*** Begin section ***

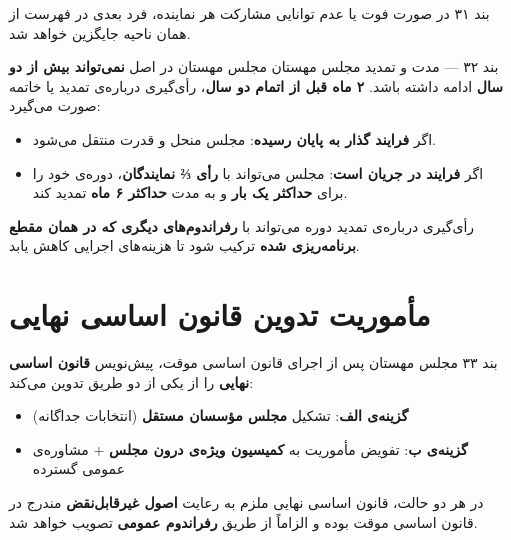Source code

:\documentclass[12pt,a4paper,twoside,openany]{book}
\begin{document}
	\begin{bandbox}{بند ۳۱}
		در صورت فوت یا عدم توانایی مشارکت هر نماینده، فرد بعدی در فهرست از همان ناحیه
		جایگزین خواهد شد.
	\end{bandbox}
	
	\begin{bandbox}{بند ۳۲ --- مدت و تمدید مجلس مهستان}
		مجلس مهستان در اصل \textbf{نمی‌تواند بیش از دو سال} ادامه داشته باشد.
		\textbf{۲ ماه قبل از اتمام دو سال}، رأی‌گیری درباره‌ی تمدید یا خاتمه صورت می‌گیرد:
		
		\begin{itemize}
			\item اگر \textbf{فرایند گذار به پایان رسیده}: مجلس منحل و قدرت منتقل می‌شود.
			\item اگر \textbf{فرایند در جریان است}: مجلس می‌تواند با \textbf{رأی ⅔ نمایندگان}،
			دوره‌ی خود را برای \textbf{حداکثر یک بار} و به مدت \textbf{حداکثر ۶ ماه} تمدید کند.
		\end{itemize}
		
		\begin{infobox}
			رأی‌گیری درباره‌ی تمدید دوره می‌تواند با \textbf{رفراندوم‌های دیگری که در همان
				مقطع برنامه‌ریزی شده} ترکیب شود تا هزینه‌های اجرایی کاهش یابد.
		\end{infobox}
	\end{bandbox}
	
	\section{مأموریت تدوین قانون اساسی نهایی}
	
	\begin{bandbox}{بند ۳۳}
		مجلس مهستان پس از اجرای قانون اساسی موقت، پیش‌نویس \textbf{قانون اساسی نهایی}
		را از یکی از دو طریق تدوین می‌کند:
		\begin{itemize}
			\item \textbf{گزینه‌ی الف}: تشکیل \textbf{مجلس مؤسسان مستقل} (انتخابات جداگانه)
			\item \textbf{گزینه‌ی ب}: تفویض مأموریت به \textbf{کمیسیون ویژه‌ی درون مجلس}
			+ مشاوره‌ی عمومی گسترده
		\end{itemize}
		در هر دو حالت، قانون اساسی نهایی ملزم به رعایت \textbf{اصول غیرقابل‌نقض} مندرج
		در قانون اساسی موقت بوده و الزاماً از طریق \textbf{رفراندوم عمومی} تصویب خواهد شد.
	\end{bandbox}
	
\end{document}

*** End section ***

WORK TO BE COMPLETED:
A word-for-word copy of the lines above from the one with "قبل از اتمام" through the one with "در قانون اساسی", inclusive, is the only output wanted.

SOLVED PROBLEM:
		\textbf{۲ ماه قبل از اتمام دو سال}، رأی‌گیری درباره‌ی تمدید یا خاتمه صورت می‌گیرد:
		
		\begin{itemize}
			\item اگر \textbf{فرایند گذار به پایان رسیده}: مجلس منحل و قدرت منتقل می‌شود.
			\item اگر \textbf{فرایند در جریان است}: مجلس می‌تواند با \textbf{رأی ⅔ نمایندگان}،
			دوره‌ی خود را برای \textbf{حداکثر یک بار} و به مدت \textbf{حداکثر ۶ ماه} تمدید کند.
		\end{itemize}
		
		\begin{infobox}
			رأی‌گیری درباره‌ی تمدید دوره می‌تواند با \textbf{رفراندوم‌های دیگری که در همان
				مقطع برنامه‌ریزی شده} ترکیب شود تا هزینه‌های اجرایی کاهش یابد.
		\end{infobox}
	\end{bandbox}
	
	\section{مأموریت تدوین قانون اساسی نهایی}
	
	\begin{bandbox}{بند ۳۳}
		مجلس مهستان پس از اجرای قانون اساسی موقت، پیش‌نویس \textbf{قانون اساسی نهایی}
		را از یکی از دو طریق تدوین می‌کند:
		\begin{itemize}
			\item \textbf{گزینه‌ی الف}: تشکیل \textbf{مجلس مؤسسان مستقل} (انتخابات جداگانه)
			\item \textbf{گزینه‌ی ب}: تفویض مأموریت به \textbf{کمیسیون ویژه‌ی درون مجلس}
			+ مشاوره‌ی عمومی گسترده
		\end{itemize}
		در هر دو حالت، قانون اساسی نهایی ملزم به رعایت \textbf{اصول غیرقابل‌نقض} مندرج
		در قانون اساسی موقت بوده و الزاماً از طریق \textbf{رفراندوم عمومی} تصویب خواهد شد.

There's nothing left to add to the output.